The incident was caused by a series of issues starting with a failed fuel-quantity indicator sensor (FQIS). These had high failure rates in the 767, and the only available replacement was also nonfunctional. The problem was logged, but later maintenance crew misunderstood the problem and turned off the backup FQIS, as well. This required the fuel to be manually measured using a dripstick. The navigational computer required the fuel to be entered in kilograms, but an incorrect conversion from volume to mass was applied, which led the pilots and ground crew to agree that it was carrying enough fuel for the remaining trip. In fact, the aircraft was carrying only 45% of its required fuel load. The aircraft ran out of fuel halfway to Edmonton, where maintenance staff were waiting to install a working FQIS that they had borrowed from another airline.

The Board of Inquiry found fault with Air Canada procedures, training, and manuals. It recommended the adoption of fueling procedures and other safety measures that were already being used by US and European airlines. The board also recommended the immediate conversion of all Air Canada aircraft from Imperial units to metric units, since a mixed fleet was more dangerous than an all-Imperial or an all-metric fleet.

Today, Air Canada still uses flight number 143, currently for a service to Calgary from its primary hub at Toronto Pearson.

History

Background
On July 22, 1983, Air Canada Boeing 767  underwent routine checks in Edmonton. The technician found a defective FQIS, so he disabled the defective channel and made an entry in the logbook. The next morning, Captain John Weir and co-pilot Captain Donald Johnson were told about the problem. Since the FQIS was operating on a single channel, a dripstick reading was taken to obtain a second measurement of fuel quantity. Weir converted the dripstick reading from centimetres to litres to kilograms, finding that it agreed with the FQIS. The plane flew to Toronto and then Montreal without incident.
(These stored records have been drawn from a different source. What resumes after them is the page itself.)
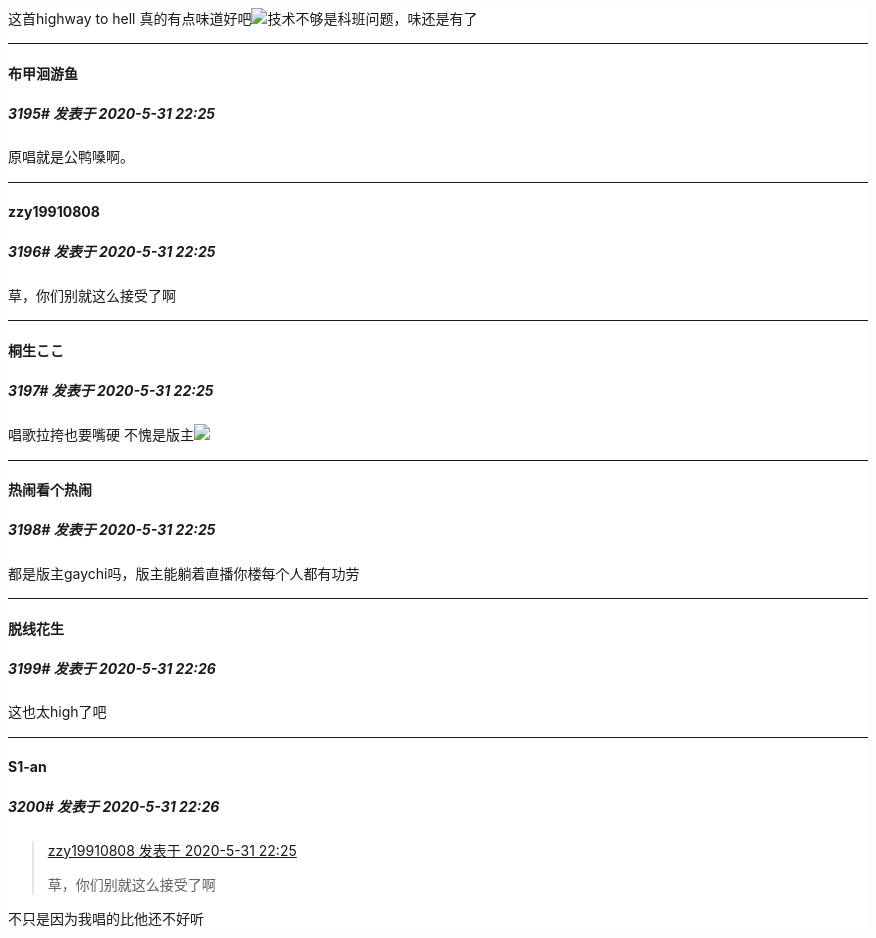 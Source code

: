 
这首highway to hell 真的有点味道好吧<img src="https://static.saraba1st.com/image/smiley/face2017/074.png" referrerpolicy="no-referrer">技术不够是科班问题，味还是有了


*****

####  布甲洄游鱼  
##### 3195#       发表于 2020-5-31 22:25


原唱就是公鸭嗓啊。


*****

####  zzy19910808  
##### 3196#       发表于 2020-5-31 22:25


草，你们别就这么接受了啊


*****

####  桐生ここ  
##### 3197#       发表于 2020-5-31 22:25


唱歌拉挎也要嘴硬 不愧是版主<img src="https://static.saraba1st.com/image/smiley/face2017/067.png" referrerpolicy="no-referrer">


*****

####  热闹看个热闹  
##### 3198#       发表于 2020-5-31 22:25


都是版主gaychi吗，版主能躺着直播你楼每个人都有功劳


*****

####  脱线花生  
##### 3199#       发表于 2020-5-31 22:26


这也太high了吧


*****

####  S1-an  
##### 3200#       发表于 2020-5-31 22:26


<blockquote><a href="httphttps://bbs.saraba1st.com/2b/forum.php?mod=redirect&amp;goto=findpost&amp;pid=47630318&amp;ptid=1938285" target="_blank">zzy19910808 发表于 2020-5-31 22:25</a>

草，你们别就这么接受了啊</blockquote>
不只是因为我唱的比他还不好听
At Montreal, Captain Robert "Bob" Pearson and First Officer Maurice Quintal took over the airplane for Flight 143 to Ottawa and Edmonton. During the handover, Weir told Pearson that a problem existed with the FQIS, and Pearson decided to take on enough fuel to fly to Edmonton without refueling in Ottawa. Meanwhile, an avionics technician had entered the cockpit and read the logbook. While waiting for the fuel truck, he enabled the defective channel and performed an FQIS self test. Distracted by the arrival of the fuel truck, he left the channel enabled after the FQIS failed the test. Pearson entered the cockpit to find the FQIS blank, as he expected.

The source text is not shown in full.